Checked out your pictures, and you are kickin butt at 47! Looking great!


I also read your post and I know EXACTLY how you felt In high school as I had also started to lose my hair, and my hair was the only thing I ever had going for me as I was a REALLY skinny runt at 6' 109 pounds soaking wet! 

Now, I'm about to hit 50, weighing around 260, shaved the head and now look more like a big bodybuilder/bouncer than the geeky high schooler that I pictured myself  :Smilie: 

Keep lifting and growing!


Ron III---III

----------


## clozto50

Thanks big guy,Ive lost a little more around the middle since then(tren masterone work wonders).Now your the one who looks awesome wow what a change. My question is just how much do we push it.We have both grown way beyond our genetic potential naturally. To keep growing I found I need to bump up the secret sauce and at what point does this become tough on my system.Lets face it even though we look great we aint spring chickens and hopefully we have learned a thing or two in our almost half century lol.

----------


## Iron_Pig

I was laid up in the hospitial in Germany for a year and half, went from 225 to 365 just getting fat. And feeling like crap, I got moving again and lost 79 lbs just lifting and eating right. I want to get back to were I was in mylife. Healthy and fit need to for my wife and my little one's they need me to see them off when they get out of school. And off to university.

----------


## thebigguyy1

> Thanks big guy,Ive lost a little more around the middle since then(tren masterone work wonders).Now your the one who looks awesome wow what a change. My question is just how much do we push it.We have both grown way beyond our genetic potential naturally. To keep growing I found I need to bump up the secret sauce and at what point does this become tough on my system.Lets face it even though we look great we aint spring chickens and hopefully we have learned a thing or two in our almost half century lol.

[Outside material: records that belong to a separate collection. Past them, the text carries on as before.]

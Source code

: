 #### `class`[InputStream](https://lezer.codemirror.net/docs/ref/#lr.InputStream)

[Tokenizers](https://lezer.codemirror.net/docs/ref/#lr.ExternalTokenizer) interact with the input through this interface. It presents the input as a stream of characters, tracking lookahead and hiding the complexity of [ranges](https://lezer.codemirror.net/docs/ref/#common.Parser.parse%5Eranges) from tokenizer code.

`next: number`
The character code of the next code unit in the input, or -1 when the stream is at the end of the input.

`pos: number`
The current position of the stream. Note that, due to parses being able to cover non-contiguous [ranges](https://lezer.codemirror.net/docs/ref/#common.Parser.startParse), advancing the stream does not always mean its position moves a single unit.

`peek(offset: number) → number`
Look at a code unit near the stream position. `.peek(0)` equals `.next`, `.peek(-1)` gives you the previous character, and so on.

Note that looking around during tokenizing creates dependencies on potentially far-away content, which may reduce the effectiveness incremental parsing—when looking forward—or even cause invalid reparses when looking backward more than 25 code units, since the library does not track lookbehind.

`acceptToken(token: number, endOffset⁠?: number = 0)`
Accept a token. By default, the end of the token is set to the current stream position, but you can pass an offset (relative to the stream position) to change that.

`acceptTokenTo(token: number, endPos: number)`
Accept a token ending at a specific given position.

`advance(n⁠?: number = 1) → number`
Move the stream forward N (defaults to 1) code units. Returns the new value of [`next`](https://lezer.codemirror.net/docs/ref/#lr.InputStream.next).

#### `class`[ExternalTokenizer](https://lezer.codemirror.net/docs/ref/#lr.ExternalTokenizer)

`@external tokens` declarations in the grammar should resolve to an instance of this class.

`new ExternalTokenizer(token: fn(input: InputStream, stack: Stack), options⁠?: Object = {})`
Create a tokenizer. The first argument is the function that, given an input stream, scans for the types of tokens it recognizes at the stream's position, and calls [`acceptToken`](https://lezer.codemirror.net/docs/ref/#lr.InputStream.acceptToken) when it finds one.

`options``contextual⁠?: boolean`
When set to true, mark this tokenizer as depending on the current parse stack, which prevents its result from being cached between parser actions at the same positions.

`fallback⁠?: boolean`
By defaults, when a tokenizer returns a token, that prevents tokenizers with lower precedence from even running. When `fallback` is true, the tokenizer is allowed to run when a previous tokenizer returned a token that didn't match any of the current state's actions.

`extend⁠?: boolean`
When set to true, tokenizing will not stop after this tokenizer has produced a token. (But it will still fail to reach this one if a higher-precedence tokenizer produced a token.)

I know exactly what you mean. The mind says to go for it, but then the reality sets in. For me, I guess I am definitely my father's child..always defying convention.

I know that I have become prudent as far as getting my checkups and tests, and fortunately I have a bodybuilder-friendly doctor that has been the best with all of it.

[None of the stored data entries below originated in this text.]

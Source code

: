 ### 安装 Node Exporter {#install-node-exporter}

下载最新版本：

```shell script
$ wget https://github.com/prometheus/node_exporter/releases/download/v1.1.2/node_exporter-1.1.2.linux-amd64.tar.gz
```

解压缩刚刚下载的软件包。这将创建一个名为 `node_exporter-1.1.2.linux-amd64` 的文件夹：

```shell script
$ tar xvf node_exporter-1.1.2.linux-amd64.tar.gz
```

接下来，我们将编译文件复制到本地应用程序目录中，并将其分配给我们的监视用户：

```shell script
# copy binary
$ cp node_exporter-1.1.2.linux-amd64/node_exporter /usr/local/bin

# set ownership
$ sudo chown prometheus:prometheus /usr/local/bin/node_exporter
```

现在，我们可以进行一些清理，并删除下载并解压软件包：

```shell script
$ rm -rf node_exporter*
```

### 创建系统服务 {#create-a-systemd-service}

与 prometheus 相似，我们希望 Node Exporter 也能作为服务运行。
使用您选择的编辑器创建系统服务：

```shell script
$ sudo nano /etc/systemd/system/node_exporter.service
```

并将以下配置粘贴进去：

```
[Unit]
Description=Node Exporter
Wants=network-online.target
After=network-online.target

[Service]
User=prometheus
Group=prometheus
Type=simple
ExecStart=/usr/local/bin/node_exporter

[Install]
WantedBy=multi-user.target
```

I know after this bulk cycle and my birthday in late June I'll probably start to lean out just a little and keep a bodyweight of about 240-245 (some chores can be a bear to deal with as I had to fly on one of those little commuter planes the other day...they're too small!). Today the scale told me 269 and I'm a few weeks away from the end of this bulk cycle. 

Take care all and keep lifting!

Ron III---III

----------


## MR PHATT ASS

Hey BG...on a side note in a sense..you getting more babes now say at 269lbs-age 49..or did you get more say at age hmmm 35 or 40??..

----------


## thebigguyy1

> Hey BG...on a side note in a sense..you getting more babes now say at 269lbs-age 49..or did you get more say at age hmmm 35 or 40??..

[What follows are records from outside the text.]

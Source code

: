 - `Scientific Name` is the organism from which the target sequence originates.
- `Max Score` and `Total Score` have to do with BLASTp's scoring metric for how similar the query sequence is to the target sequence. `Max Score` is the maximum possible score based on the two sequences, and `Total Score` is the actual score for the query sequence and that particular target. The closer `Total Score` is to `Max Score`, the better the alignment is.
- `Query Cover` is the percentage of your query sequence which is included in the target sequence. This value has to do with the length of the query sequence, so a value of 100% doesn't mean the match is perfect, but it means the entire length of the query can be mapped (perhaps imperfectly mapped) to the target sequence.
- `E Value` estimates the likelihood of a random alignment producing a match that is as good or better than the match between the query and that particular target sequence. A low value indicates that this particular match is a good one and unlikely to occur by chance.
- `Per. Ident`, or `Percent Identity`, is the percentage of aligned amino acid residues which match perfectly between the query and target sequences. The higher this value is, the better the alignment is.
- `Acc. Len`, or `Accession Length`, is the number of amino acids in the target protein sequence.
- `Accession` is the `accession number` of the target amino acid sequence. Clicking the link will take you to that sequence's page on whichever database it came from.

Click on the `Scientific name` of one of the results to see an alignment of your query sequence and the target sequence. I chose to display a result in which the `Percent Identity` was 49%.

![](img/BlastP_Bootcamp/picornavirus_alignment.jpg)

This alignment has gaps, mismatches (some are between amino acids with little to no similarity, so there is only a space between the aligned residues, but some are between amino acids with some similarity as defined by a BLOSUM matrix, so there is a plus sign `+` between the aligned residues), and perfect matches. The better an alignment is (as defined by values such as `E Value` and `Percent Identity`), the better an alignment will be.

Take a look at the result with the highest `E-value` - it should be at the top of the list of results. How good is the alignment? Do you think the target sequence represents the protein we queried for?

Actually it is pretty funny. I am getting much more attention NOW (than I ever did at 35 or 40, and definitely more than when I was a skinny 20-something. 

It's kinda fun, actually.....  :Smilie: 

Ron III---III

----------


## clozto50

Amen to that,my wife said I was doofy lookin back in the day.Hey with a shaved head and muscles girls think Im in my late 30s.I just love going to the beach and havn young chics check me out and there boy friends in the long baggys with lil pot bellies gvn me the oh shit look. Thats right boys ur chic was think bad thoughts.Just love it!!!!

----------


## MR PHATT ASS

> Actually it is pretty funny. I am getting much more attention NOW (than I ever did at 35 or 40, and definitely more than when I was a skinny 20-something. 
> 
> It's kinda fun, actually..... 
> 
> Ron III---III


 Size matters......But for me this summer is nothing but leaning out,cutting and getting legs inshape....but will return to heany liftn,,ahh prolly around fall or something...anyways great size man

----------


## Mysterio1

My goals are pretty simple, I want to compete again.
I'm 45 and I had a real hard time taking weight off, I started at 253, I was really enjoying my burgers and fries. I got tired of having a hard time tying my shoes. Today I am at 219, I would like to see myself at 210 to really make some calls on what to do next.
I competed back in 96, it has been awhile, I was natural and got blown away on stage. I went on the sauce for awhile, but life got in the way. I never really took anything more then Test200 and Deca , I never really felt that I needed anymore.
I started to train with a kid that just may be a natural freak, I only wish that I had genes like that! I ended up hurting my elbows, I've always known what I can do and what I can't, I feel like a fool for letting these injuries happen, my ego clearly got in the way. I have had issues with my elbows since my early 20's. I love skullcrushers but if I don't back off I pay the price.
Anyway as I heal I am working around the injuries, things are going well.
I'm traning my way, and it's working, I have been on the lookout for guys that can hook me up gearwise, but I just don't see them. Lots of kids are on something?, they are huge, and very strong. I'll get around to asking one of them.
I really think I want to cycle again.

Jon

----------


## kaju

Allot of you guys are onto what I'm talking about. As I was saying when I was in my twenties I wanted to be as big as possible. today i want to stay or maintain what I have. as some of you were stating - at what point do we say OK how much is to much. we have to face our mortality. When I was in my twenties I felt I could conquer the world. Today I just want to maintain my place in the world. I feel that the juice helps me in that regard. when I'm on it and doing a moderate cycle I feel like a teenager again. I feel like a teenager with all my wisdom of being 45 years old. :7up:

----------


## clozto50

tru dat when Im on I I feel like well lets just say its attitude.Not like tough guy but like thats right Im lookn good and the 25 yr old chicks are like damn he looks great.Love going to the beach and shown my quads off,especially to the skinny young guys who never do legs.Yes its all about maintaning now which isnt difficult really.I believe safe cycles then trt doses are the way to go.I plan on lookn good well into my 60s.

----------


## clozto50

I just loved this post,thought I would bring it back!!!!

----------


## WiBballer

1: why do you choose to use AAS? I've always been slender, wanted to add more muscle before I was too old.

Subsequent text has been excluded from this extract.